**Data for processing:**
⟨

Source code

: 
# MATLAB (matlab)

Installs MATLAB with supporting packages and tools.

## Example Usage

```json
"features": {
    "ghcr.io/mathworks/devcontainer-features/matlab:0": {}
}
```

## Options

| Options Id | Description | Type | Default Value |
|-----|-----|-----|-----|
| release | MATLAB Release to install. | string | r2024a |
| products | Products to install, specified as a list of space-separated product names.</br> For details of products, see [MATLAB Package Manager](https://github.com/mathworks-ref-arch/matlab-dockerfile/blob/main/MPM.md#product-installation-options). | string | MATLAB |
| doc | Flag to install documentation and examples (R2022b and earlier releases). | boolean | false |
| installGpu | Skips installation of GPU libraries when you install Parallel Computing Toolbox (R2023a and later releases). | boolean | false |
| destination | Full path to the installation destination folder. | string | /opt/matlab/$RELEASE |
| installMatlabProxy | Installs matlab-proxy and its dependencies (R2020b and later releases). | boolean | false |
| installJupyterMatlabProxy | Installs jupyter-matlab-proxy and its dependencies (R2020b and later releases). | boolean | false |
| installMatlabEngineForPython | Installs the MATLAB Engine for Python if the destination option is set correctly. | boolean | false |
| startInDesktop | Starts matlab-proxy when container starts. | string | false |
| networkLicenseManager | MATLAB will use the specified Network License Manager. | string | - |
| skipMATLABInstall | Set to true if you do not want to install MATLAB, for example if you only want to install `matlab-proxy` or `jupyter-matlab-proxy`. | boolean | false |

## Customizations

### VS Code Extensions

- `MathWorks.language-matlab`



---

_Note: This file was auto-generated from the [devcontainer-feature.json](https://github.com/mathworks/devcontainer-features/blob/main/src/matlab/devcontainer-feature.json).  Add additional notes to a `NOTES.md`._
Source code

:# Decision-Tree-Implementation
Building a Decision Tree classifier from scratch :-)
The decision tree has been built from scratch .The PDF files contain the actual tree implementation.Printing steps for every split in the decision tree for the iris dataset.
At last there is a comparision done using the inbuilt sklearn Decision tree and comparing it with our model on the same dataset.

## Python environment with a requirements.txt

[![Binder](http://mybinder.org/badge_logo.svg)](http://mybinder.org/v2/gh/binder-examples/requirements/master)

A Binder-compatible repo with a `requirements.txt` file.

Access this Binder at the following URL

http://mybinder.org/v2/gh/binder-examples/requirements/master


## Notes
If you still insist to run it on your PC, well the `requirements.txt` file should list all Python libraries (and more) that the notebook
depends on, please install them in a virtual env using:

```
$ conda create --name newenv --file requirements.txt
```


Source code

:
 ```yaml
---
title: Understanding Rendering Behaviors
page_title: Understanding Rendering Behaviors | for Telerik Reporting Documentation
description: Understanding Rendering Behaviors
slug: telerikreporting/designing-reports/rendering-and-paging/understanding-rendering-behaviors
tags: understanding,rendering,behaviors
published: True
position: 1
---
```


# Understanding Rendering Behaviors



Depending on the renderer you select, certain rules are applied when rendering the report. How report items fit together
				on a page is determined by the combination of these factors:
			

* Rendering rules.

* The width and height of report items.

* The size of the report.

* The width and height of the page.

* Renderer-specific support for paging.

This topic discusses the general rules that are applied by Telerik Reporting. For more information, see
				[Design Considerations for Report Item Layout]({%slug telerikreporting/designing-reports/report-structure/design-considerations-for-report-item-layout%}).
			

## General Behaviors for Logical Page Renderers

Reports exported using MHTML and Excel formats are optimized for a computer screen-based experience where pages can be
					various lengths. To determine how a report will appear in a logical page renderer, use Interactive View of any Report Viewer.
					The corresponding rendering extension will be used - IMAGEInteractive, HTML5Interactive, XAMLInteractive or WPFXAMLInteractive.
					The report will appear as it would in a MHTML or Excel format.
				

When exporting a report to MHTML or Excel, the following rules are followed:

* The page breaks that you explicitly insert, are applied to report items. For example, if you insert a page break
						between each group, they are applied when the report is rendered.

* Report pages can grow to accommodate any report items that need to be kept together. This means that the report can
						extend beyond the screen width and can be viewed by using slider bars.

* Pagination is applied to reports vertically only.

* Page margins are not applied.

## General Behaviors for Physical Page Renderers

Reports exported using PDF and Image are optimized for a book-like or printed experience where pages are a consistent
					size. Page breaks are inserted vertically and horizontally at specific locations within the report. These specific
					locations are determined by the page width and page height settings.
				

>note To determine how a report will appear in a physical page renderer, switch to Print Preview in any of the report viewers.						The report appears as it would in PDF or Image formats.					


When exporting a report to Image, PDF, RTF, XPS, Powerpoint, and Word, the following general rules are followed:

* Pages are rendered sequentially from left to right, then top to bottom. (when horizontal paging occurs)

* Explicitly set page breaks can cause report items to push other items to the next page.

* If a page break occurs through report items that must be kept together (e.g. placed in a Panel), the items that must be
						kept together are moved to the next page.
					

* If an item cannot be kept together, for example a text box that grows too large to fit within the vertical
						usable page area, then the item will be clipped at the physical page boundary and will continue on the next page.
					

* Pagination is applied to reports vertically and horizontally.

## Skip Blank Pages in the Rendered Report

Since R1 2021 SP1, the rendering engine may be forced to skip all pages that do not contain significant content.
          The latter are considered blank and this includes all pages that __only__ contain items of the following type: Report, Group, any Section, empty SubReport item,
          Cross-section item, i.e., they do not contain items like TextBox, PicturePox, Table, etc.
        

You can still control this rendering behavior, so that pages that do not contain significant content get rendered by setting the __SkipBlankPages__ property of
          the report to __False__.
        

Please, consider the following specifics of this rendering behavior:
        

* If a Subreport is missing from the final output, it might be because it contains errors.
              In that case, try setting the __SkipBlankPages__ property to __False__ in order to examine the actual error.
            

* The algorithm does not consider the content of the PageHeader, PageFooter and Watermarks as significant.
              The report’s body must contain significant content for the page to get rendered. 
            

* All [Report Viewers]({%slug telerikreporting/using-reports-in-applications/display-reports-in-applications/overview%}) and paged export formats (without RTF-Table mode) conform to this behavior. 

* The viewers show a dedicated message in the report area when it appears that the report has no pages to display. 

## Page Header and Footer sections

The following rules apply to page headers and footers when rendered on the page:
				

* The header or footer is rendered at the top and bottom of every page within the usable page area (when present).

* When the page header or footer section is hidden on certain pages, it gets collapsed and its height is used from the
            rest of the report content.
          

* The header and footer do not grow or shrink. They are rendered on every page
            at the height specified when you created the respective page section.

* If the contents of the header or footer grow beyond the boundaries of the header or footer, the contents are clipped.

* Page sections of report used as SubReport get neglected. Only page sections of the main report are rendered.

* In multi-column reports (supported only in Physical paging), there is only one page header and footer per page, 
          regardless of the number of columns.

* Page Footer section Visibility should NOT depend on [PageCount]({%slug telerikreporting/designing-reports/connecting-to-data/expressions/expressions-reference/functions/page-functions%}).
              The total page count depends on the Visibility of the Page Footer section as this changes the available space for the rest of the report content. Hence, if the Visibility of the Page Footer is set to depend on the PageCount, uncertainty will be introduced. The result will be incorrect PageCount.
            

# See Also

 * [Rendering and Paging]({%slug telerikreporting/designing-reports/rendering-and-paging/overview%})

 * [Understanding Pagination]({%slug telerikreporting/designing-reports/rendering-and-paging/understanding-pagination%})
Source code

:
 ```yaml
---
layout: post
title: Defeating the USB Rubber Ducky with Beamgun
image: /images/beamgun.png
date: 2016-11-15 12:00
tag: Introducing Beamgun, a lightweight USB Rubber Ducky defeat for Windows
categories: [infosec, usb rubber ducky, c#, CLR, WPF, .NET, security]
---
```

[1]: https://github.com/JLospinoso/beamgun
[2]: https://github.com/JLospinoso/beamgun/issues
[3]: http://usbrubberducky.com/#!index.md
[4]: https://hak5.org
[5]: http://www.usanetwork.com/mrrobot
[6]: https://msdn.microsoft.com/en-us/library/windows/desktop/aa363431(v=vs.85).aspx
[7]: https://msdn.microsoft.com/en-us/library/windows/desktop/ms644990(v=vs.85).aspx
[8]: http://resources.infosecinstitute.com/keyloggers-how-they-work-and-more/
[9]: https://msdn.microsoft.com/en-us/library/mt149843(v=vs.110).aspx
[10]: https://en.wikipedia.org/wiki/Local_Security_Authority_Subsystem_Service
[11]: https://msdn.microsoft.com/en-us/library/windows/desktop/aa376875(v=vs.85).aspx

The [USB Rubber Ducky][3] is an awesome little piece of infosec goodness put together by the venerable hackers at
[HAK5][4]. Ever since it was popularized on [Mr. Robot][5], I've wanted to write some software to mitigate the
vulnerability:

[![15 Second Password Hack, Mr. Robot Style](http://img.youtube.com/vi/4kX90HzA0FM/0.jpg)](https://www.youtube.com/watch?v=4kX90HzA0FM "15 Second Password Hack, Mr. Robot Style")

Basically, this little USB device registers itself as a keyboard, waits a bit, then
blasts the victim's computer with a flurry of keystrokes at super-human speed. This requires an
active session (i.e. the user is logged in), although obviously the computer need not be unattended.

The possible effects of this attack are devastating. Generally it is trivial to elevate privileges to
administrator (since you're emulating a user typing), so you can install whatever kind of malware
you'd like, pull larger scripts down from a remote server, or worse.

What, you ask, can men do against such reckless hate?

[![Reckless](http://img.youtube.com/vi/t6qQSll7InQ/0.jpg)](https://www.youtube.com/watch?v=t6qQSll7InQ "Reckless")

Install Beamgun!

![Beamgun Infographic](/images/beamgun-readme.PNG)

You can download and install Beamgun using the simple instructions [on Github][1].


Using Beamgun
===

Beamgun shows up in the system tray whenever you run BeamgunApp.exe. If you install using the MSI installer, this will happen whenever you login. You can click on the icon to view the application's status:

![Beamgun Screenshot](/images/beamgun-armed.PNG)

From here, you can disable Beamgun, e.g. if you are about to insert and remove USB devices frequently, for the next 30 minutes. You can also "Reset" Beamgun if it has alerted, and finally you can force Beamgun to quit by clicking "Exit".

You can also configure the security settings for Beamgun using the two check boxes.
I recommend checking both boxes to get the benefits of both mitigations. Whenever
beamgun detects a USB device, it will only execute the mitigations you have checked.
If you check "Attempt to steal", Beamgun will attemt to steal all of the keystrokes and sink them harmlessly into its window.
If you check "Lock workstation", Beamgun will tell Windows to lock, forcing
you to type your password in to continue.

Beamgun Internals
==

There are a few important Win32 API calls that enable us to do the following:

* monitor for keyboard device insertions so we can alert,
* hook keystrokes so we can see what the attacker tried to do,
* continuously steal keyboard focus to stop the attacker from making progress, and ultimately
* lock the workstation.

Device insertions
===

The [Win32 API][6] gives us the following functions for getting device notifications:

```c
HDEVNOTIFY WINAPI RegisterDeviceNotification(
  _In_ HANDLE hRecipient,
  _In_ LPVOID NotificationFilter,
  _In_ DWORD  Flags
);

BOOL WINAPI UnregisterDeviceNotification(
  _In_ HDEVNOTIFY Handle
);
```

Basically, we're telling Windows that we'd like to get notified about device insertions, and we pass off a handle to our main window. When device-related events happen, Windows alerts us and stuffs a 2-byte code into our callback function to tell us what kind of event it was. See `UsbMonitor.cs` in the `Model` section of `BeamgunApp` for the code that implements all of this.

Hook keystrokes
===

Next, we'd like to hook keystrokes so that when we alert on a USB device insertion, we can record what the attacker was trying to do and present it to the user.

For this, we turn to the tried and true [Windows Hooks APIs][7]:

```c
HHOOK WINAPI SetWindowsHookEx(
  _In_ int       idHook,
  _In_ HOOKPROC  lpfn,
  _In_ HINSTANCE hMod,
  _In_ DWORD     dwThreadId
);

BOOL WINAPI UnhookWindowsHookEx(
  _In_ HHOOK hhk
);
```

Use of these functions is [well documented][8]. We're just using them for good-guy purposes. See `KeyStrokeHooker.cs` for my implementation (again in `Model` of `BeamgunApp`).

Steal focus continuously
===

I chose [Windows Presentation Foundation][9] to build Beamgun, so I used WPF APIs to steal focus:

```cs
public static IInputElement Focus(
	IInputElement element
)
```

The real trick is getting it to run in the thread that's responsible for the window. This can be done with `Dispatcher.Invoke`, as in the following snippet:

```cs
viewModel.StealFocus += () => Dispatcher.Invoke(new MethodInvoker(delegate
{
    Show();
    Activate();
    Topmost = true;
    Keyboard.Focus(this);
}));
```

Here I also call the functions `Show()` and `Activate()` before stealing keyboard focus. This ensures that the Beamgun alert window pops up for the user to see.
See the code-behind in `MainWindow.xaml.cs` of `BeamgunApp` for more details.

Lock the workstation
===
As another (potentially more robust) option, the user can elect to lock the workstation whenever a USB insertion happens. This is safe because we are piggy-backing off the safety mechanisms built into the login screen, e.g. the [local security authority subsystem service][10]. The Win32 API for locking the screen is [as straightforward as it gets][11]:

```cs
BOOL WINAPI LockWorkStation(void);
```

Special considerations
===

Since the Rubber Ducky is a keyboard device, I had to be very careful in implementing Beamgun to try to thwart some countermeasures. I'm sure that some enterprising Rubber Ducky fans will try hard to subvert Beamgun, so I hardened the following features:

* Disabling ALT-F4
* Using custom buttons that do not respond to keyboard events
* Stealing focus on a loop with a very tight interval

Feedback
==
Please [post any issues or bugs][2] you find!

⟩

**Goal of the exercise:** Search the data above for the word "where", then gather each line in which it appears.

**Answer for the task:**
Reports exported using MHTML and Excel formats are optimized for a computer screen-based experience where pages can be
Reports exported using PDF and Image are optimized for a book-like or printed experience where pages are a consistent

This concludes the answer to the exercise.